O feito, que contou com a participação de cientistas norte-americanos, canadenses e de outros países, é considerado uma revolução nas pesquisas e um passo para a vacina contra a doença. Na pesquisa feita com a bactéria Mycobacterium Leprae, causadora da hanseníase, e através da análise dos genes humanos, os cientistas descobriram o fator N, fator genético que explica por que em grupos que convivem num mesmo ambiente com pessoas infectadas, alguns indivíduos adoecem e outros não.
"É a primeira vez no mundo que um estudo afirma por que as pessoas pegam a doença e qual o local exato do gene responsável pelo desenvolvimento dela", explica Marcelo Mira. Segundo ele, o estudo mostra que da mesma forma que o gene abre as portas da célula para permitir que a bactéria causadora da hanseníase entre, pode indicar uma forma de fechar essa porta, ou seja, uma vacina.
A médio prazo, a identificação do gene chamado parkina, o mesmo responsável pela doença de Parkinson, vai permitir o surgimento de teste de laboratório que pode dizer se a pessoa tem suscetibilidade para desenvolver a hanseníase, permitindo, com isso a busca de tratamento preventivo para pessoas que vivem em áreas de risco.
"Vai ser possível fazer um teste genético, usando a biologia molecular, para dizer que se você entrar em contato com a bactéria, pode ou não pegar hanseníase", complementa o diretor presidente da FMT/AM Sinésio Talhari, que prefere não fazer previsões em relação ao tempo em que isso deverá acontecer.
Segundo ele, o mesmo estudo feito por Mira e a equipe da universidade canadense será realizado nos laboratórios da FMT/AM para a identificação genética de outras doenças infecciosas, dentre elas a leishmaniose.
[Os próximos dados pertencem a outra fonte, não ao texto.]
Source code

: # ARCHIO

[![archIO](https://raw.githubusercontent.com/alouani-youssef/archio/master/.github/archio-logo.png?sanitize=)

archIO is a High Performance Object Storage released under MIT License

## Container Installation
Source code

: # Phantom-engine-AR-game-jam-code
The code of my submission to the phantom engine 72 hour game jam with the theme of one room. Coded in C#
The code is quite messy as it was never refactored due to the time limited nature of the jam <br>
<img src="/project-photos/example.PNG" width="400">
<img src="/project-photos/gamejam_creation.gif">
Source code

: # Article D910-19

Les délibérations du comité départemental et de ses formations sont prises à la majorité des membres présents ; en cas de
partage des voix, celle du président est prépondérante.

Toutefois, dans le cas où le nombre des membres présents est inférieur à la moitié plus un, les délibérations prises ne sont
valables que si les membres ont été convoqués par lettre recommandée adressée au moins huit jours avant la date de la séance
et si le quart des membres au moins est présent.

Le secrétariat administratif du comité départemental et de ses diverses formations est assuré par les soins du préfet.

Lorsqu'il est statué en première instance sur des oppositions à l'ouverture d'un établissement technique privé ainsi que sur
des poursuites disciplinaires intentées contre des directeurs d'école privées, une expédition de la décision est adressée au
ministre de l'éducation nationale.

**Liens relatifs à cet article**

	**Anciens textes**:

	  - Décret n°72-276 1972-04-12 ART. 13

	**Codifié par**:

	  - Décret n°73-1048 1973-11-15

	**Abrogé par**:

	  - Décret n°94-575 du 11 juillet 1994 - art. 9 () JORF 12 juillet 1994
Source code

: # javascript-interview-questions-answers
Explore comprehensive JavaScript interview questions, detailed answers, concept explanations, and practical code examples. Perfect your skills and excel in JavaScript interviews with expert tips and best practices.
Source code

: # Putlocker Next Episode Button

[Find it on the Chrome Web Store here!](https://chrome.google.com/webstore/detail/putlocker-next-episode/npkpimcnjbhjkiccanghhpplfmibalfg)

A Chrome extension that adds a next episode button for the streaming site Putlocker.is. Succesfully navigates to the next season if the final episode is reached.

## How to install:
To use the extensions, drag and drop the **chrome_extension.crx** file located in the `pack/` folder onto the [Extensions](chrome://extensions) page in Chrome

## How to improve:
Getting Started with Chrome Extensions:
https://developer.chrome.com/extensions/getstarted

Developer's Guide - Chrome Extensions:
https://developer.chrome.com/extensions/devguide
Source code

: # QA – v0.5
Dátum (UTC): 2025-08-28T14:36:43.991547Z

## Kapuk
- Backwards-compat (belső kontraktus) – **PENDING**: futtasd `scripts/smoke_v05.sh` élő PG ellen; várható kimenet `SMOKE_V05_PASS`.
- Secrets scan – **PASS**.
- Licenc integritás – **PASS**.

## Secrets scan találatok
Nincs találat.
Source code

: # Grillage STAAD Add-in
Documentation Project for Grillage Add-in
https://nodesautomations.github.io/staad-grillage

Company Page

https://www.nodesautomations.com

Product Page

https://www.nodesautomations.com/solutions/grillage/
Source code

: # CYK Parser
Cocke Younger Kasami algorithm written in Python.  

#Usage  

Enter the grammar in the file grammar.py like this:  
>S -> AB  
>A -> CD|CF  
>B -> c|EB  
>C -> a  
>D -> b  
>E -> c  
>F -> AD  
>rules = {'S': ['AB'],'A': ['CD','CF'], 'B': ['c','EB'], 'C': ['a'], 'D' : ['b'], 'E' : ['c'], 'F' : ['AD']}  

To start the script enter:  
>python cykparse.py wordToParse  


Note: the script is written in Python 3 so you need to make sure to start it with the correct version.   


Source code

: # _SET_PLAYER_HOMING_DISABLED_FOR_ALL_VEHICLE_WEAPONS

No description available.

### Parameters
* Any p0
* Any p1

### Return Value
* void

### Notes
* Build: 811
Já sabe-se, por exemplo, que algumas pessoas submetidas ao tratamento não reagem da mesma forma.
"Vamos procurar saber quem pode ou não adoecer e, a partir daí desenvolver estudos para tratar as doenças preventivamente", explica o diretor da FMT/AM.
Investimento
Na construção do Laboratório de Biologia Molecular, cujas obras devem ficar prontas até o final de maio, estão sendo investidos cerca de R$ 1 milhão, já garantidos pela Finep, com contrapartida do Governo do Amazonas. Outro R$1,2 milhão deve ser adquirido a partir de um edital lançado pelo MCT para a compra de equipamentos. A previsão é de que até dezembro tudo esteja funcionando. O professor Marcelo Mira está colocando à disposição da FMT/AM toda a sua experiência em relação ao conhecimento da tecnologia de ponta que deverá ser implantada no laboratório. Um dos equipamentos que estão sendo adquiridos é uma super máquina capaz de processar a maior capacidade de genes de uma só vez.
De acordo com ele, os projetos para pesquisa genética são muito caros, daí a necessidade de se fazer o máximo de parcerias possíveis no País para o desenvolvimento deste tipo de estudo. "Paradoxalmente, pesquisas nas áreas de doenças tropicais interessam mais ao Brasil, mas são países como Estados Unidos e Canadá que estão à frente delas, porque eles possuem recursos para isso", observa o médico, lembrando que, enquanto os países desenvolvidos têm recursos para investir em tecnologia de ponta, faltam-lhes especialistas. "No Brasil, não temos a tecnologia, mas temos profissionais altamente capacitados. Se unirmos forças com outros estados vamos conseguir avançar", afirma o especialista.